One way for that share to decline is for the capital-output ratio to rise and the elasticity to be above one. This would be a sign of firms increasingly using capital as the return to capital doesn’t decline. Those with capital would increasingly gain (at the expense of labor) by investing their capital. This interpretation is at the heart of Piketty’s “Capital in the Twenty-First Century.”

The other way would be for the elasticity to be below one and the capital-output ratio to be on the decline. This combination would signal an increasing rate of return to capital, but firms would also be hiring labor as the two are complements. But the return to labor wouldn’t be as high as the return to capital, resulting in income shifting more toward capital.

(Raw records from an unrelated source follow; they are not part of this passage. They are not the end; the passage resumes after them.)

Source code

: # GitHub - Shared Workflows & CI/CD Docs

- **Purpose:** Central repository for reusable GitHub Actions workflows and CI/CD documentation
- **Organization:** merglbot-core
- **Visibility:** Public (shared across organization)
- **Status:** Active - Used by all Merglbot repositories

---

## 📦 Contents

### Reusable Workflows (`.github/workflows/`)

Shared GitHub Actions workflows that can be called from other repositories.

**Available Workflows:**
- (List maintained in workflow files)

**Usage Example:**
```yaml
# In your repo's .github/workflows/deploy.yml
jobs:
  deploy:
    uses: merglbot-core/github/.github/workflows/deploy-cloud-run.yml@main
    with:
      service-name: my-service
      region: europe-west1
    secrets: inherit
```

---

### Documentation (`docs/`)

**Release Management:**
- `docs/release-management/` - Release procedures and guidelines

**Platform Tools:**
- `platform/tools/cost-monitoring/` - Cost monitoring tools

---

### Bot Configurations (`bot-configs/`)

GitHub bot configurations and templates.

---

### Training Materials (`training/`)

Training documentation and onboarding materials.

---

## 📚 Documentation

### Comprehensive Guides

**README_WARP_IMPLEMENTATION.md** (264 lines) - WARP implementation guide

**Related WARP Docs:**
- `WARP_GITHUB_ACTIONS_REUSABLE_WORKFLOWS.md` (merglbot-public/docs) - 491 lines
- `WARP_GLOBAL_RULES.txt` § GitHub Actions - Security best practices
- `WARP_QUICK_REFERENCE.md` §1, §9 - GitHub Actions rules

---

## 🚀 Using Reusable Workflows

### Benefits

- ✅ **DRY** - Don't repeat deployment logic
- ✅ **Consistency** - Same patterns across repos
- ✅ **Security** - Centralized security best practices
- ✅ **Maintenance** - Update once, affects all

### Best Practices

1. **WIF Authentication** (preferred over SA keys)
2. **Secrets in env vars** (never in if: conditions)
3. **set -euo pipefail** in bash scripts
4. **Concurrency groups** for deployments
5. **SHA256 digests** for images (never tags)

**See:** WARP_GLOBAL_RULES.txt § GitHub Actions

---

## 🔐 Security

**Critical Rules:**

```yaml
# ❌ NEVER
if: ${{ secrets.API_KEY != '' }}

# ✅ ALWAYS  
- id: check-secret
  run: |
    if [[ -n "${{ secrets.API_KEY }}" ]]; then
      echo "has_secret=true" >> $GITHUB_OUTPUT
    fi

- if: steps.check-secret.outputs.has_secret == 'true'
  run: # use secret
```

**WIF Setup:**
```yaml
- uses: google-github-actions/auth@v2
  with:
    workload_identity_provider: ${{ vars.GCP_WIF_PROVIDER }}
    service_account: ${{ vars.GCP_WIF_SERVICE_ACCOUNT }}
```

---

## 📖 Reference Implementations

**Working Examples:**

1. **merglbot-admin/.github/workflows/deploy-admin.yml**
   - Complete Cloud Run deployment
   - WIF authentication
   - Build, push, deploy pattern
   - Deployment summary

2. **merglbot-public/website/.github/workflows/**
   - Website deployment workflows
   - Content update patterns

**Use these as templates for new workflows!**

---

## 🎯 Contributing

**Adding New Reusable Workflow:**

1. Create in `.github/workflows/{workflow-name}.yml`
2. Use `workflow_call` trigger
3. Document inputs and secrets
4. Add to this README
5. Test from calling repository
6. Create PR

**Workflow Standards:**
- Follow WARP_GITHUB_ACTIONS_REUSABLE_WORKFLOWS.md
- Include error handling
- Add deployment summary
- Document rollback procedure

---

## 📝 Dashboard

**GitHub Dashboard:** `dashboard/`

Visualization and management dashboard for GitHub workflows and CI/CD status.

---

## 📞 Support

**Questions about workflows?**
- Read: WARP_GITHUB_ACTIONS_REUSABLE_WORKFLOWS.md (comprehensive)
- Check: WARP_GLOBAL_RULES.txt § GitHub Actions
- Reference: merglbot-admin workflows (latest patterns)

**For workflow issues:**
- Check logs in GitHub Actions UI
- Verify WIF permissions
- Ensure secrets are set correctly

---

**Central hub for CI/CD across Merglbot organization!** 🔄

This would be the explanation for a declining labor share of income under a traditional neoclassical model of the economy.

According to Lawrence, the data show an elasticity below one, an increasing capital-output ratio, and a declining share of income going to labor (of course, there is still some debate about this). How does Lawrence explain a declining labor share? Lawrence argues that technological growth has increasingly become biased toward labor. This means that the effective capital-output ratio is actually on the decline and is consistent with a declining labor share.

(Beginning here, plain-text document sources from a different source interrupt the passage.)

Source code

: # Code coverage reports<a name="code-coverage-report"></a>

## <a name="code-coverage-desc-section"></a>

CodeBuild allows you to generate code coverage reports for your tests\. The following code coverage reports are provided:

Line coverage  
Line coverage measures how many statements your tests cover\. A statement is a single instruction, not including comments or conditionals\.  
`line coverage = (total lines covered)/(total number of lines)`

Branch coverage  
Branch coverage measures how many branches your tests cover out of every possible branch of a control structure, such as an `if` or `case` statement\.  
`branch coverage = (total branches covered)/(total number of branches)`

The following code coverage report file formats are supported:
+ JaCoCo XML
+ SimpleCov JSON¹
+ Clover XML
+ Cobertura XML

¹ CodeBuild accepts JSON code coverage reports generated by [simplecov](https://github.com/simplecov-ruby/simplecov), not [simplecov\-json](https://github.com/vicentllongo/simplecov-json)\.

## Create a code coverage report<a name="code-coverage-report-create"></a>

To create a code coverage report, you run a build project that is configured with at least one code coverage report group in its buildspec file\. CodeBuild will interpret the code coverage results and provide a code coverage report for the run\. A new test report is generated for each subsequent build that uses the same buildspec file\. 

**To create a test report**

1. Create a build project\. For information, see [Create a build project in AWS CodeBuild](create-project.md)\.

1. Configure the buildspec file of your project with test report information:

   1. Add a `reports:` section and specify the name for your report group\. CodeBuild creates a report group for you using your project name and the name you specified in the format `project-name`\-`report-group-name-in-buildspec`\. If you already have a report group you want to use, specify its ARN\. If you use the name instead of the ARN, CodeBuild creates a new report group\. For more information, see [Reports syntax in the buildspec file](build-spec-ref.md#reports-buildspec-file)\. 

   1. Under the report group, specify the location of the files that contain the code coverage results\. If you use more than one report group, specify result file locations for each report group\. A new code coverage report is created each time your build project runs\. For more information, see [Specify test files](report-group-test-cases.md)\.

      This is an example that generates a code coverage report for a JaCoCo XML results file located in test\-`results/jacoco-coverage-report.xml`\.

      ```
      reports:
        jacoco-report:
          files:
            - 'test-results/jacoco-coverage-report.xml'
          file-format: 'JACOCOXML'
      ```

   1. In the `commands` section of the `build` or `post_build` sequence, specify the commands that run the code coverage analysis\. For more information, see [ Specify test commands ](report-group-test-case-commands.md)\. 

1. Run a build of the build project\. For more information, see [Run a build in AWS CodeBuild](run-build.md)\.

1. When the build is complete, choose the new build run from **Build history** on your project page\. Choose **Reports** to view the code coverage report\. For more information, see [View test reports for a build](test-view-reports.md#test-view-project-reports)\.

Lawrence’s analysis contends that technology has increasingly gone toward boosting the productivity of labor rather than capital, resulting in a decline in the effective capital-output ratio. This means the return to capital would go up, as would the demand for labor. Increased productivity of labor is like increasing its supply in that a more productive worker can create more of a good in the same amount of time.

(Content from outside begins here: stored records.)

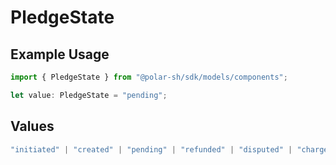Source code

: # PledgeState

## Example Usage

```typescript
import { PledgeState } from "@polar-sh/sdk/models/components";

let value: PledgeState = "pending";
```

## Values

```typescript
"initiated" | "created" | "pending" | "refunded" | "disputed" | "charge_disputed" | "cancelled"
```
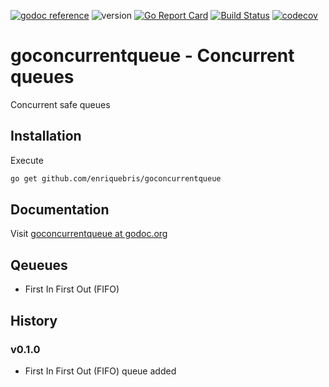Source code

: [![godoc reference](https://img.shields.io/badge/godoc-reference-blue.svg)](https://godoc.org/github.com/enriquebris/goconcurrentqueue) ![version](https://img.shields.io/badge/version-v0.1.0-yellowgreen.svg?style=flat "goconcurrentqueue v0.1.0")  [![Go Report Card](https://goreportcard.com/badge/github.com/enriquebris/goconcurrentqueue)](https://goreportcard.com/report/github.com/enriquebris/goconcurrentqueue)  [![Build Status](https://api.travis-ci.org/enriquebris/goconcurrentqueue.svg?branch=master)](https://travis-ci.org/enriquebris/goconcurrentqueue) [![codecov](https://codecov.io/gh/enriquebris/goconcurrentqueue/branch/master/graph/badge.svg)](https://codecov.io/gh/enriquebris/goconcurrentqueue)

# goconcurrentqueue - Concurrent queues
Concurrent safe queues

## Installation

Execute
```bash
go get github.com/enriquebris/goconcurrentqueue
```

## Documentation
Visit [goconcurrentqueue at godoc.org](https://godoc.org/github.com/enriquebris/goworkerpool)

## Qeueues

- First In First Out (FIFO)

## History

### v0.1.0

- First In First Out (FIFO) queue added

Lawrence also argues that low elasticity of substitution between capital and labor is analogous to the demand for labor being inelastic, meaning that the demand curve for labor is downward sloping and very steep. Movement down that curve—via a shift in the labor-supply curve—results in a decrease in wages that is larger than the increase in employment. So while this isn’t exactly what’s going on, the intuition leads to the same end result: a decline in the share of income going to labor.

Lawrence’s paper is similar to one by economists Ezra Oberfeld at Princeton University and Devesh Raval at the Federal Trade Commission. They also find a declining share of national income going to labor in the presence of an elasticity of substitution explained by technological growth that favors labor. Understanding why U.S. workers are reaping less of the national share of income, then, requires economists and policymakers alike to examine how labor-enhancing technologies are perhaps just as important as globalization and offshoring, the decline in unionization, and the triumph of capital over labor.